Mario Lopez was a back-up dancer in the late 80s and occasionally "played" the drums--he would later go on to perfect his "drumming" as a member of The Zack Attack. Like Menudo, the kids would "age-out" of the cast once they hit puberty (because "Pubes Incorporated" just doesn't have the same ring to it).
The premise of the show is perplexing, to say the least, but on the most basic--but still incomprehensible--level, it's about these five (sometimes six) kids who perform for their peers at what appears to be some kind of children's nightclub/cabaret called "The P*lace." There wasn't a parent to be found.
(I hope that someone who lives in Brooklyn--where the show is supposed to be set--can tell me if kiddie nightclubs are popular out there.)
As children, I think that we were into this show because it was about a group of independent kids. This is the same reason why a movie like Home Alone was so cool to us. We like to see kids running things. But watching it now, I have all these financial questions that make it impossible for me to suspend disbelief. Like, what were their overheads?
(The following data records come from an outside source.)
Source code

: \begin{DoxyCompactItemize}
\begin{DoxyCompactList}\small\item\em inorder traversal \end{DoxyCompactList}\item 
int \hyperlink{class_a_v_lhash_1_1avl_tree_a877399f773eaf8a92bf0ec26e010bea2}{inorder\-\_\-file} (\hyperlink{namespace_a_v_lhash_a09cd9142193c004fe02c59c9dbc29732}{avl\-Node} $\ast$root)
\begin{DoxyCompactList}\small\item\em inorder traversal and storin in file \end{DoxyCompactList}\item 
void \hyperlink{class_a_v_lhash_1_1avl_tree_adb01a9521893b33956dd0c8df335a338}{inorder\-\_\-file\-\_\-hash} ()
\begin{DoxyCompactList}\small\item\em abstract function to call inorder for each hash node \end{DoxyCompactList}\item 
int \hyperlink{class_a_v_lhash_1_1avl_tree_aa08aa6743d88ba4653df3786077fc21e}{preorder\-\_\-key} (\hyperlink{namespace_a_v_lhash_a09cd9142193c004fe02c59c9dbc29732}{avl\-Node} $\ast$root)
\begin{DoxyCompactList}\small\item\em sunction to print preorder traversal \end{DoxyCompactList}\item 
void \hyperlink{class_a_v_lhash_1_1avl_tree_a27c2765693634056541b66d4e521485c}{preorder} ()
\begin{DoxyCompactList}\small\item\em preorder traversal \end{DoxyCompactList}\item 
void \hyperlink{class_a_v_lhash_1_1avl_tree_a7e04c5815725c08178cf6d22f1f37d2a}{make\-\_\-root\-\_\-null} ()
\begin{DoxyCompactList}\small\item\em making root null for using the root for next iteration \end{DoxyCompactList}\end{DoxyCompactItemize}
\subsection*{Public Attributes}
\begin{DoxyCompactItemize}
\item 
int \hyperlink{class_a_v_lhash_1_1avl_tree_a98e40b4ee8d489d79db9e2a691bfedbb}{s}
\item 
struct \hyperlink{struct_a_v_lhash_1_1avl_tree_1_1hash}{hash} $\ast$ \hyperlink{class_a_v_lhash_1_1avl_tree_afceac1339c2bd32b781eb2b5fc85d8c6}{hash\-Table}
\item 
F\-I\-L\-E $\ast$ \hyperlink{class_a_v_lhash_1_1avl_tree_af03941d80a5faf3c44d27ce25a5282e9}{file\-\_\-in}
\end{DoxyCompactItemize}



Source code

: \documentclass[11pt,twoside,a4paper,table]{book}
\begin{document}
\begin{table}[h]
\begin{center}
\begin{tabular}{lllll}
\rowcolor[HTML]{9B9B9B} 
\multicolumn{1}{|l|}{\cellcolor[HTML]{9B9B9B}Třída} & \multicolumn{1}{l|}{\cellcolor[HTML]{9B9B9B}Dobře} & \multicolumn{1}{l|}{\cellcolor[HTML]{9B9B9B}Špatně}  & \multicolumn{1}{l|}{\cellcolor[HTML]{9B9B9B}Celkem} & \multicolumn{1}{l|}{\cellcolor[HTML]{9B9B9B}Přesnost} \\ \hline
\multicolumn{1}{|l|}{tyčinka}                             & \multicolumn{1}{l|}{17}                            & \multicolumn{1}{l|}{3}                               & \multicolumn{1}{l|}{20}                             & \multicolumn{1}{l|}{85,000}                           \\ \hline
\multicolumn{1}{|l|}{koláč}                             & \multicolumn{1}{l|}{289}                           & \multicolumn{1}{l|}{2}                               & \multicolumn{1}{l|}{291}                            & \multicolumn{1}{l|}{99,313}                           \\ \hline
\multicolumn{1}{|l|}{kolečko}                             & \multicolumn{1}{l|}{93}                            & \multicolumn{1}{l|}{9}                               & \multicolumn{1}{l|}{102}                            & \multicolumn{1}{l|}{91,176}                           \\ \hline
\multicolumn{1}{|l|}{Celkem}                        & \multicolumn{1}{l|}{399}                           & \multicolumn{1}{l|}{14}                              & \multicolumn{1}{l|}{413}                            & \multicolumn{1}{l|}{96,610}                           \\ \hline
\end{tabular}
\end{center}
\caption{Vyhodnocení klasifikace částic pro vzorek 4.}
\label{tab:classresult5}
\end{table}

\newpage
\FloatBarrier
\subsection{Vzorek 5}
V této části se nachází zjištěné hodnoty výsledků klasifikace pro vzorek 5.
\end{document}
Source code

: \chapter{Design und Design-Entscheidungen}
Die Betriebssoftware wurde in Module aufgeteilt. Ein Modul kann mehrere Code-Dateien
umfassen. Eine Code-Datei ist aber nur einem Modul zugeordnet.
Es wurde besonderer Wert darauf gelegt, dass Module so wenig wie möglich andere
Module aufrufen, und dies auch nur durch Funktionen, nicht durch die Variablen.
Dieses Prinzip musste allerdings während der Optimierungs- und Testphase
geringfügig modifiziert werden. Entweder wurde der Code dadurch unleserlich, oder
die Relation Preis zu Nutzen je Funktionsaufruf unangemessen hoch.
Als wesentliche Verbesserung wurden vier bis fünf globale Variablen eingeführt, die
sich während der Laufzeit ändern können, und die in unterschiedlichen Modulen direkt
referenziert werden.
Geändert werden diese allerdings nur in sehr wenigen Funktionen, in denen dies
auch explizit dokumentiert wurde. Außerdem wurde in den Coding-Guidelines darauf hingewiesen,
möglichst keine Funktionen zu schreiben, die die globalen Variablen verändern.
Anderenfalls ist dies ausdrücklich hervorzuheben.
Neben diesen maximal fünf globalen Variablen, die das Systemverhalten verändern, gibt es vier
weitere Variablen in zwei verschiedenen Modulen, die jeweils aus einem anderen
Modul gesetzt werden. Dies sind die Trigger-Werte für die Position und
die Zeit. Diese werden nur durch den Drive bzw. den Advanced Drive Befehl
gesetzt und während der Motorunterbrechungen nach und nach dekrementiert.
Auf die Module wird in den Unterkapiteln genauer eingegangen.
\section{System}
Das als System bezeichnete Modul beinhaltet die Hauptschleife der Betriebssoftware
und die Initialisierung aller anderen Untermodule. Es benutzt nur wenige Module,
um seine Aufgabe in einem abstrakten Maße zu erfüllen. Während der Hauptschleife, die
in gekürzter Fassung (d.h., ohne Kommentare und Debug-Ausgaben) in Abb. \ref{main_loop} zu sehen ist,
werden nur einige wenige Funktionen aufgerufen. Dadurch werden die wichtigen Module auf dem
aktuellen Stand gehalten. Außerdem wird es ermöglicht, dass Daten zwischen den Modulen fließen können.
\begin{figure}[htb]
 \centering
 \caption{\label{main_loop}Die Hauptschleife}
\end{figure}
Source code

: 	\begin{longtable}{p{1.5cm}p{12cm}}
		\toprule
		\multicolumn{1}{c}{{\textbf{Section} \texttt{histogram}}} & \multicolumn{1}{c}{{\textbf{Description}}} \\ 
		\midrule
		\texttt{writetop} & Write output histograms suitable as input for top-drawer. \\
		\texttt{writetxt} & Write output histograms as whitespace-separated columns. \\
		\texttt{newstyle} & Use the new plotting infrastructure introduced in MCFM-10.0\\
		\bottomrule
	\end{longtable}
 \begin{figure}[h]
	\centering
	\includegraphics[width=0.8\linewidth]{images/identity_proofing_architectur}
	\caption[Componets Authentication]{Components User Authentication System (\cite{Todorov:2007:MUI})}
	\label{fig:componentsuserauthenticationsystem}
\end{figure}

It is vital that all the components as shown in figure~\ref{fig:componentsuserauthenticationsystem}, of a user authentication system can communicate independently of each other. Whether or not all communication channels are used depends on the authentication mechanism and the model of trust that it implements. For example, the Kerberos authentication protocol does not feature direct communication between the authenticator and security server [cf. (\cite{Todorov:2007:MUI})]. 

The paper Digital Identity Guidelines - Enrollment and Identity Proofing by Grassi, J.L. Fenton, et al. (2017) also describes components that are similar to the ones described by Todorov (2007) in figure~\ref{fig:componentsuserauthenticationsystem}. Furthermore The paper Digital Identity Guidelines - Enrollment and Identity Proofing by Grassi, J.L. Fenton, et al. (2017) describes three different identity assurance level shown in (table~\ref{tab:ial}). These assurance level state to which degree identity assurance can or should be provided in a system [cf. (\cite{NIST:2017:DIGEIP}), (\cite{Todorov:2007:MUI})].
How--as children--were they able to fund these elaborate performance numbers? They couldn't have been charging for admission because kids don't have money--I don't remember ever having more than $4 at any given moment when I was younger than 18--and selling sodas and milkshakes ain't gonna keep that fog machine running, my friends.
Even if there were, say, a $4 cover, there's no way that they'd be able to keep that place so jam packed full of pre-teens every day. Whose parents are going let them see Kids Incorporated daily? I have this image in my head of some 9-year-old's intervention. Her parents telling her that she's spending too much time at "The P*lace" and that they refuse to continue supporting her Kids Incorporated habit.
Anyway, let's take a look at some of the Kids Inc. gold I dug up over at the youtubes.
Nevertheless, I just want to shake this kid and say, "Girl, you'd better buck up! How can you be that sad with bangs that fly?"
The best part of this video, aside from all of the soulful head-shaking, is the sullen-girl tableau--chin rested in palms, eyes tilted up toward the heavens, wristbands hiding self-inflicted wounds.